## Aim of the task
Go through the entries one line at a time, and gather every line that has the word "elif".

Data excerpts:
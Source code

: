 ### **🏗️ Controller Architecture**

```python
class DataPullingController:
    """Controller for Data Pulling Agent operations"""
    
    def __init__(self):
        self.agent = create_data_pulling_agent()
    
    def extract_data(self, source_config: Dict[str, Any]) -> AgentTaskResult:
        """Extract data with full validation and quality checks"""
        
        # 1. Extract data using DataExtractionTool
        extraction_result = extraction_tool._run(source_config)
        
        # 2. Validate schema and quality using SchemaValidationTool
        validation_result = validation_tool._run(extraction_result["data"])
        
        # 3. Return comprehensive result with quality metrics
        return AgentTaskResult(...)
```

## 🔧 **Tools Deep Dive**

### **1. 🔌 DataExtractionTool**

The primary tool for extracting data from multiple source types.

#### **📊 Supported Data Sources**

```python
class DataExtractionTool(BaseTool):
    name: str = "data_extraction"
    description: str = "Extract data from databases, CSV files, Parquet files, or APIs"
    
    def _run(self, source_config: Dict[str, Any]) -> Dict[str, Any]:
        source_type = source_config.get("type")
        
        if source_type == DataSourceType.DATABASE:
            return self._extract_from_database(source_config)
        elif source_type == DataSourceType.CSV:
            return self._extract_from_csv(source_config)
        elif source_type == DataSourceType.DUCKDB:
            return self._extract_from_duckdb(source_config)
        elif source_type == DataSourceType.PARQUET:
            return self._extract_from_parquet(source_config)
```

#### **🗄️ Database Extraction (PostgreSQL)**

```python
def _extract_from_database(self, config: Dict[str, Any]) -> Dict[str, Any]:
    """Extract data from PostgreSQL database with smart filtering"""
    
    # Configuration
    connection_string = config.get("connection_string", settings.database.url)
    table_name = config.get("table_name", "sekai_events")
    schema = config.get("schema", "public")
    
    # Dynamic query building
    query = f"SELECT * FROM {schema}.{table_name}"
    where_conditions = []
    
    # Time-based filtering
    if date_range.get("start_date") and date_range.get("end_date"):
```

## Exercise result
        elif source_type == DataSourceType.CSV:
        elif source_type == DataSourceType.DUCKDB:
        elif source_type == DataSourceType.PARQUET:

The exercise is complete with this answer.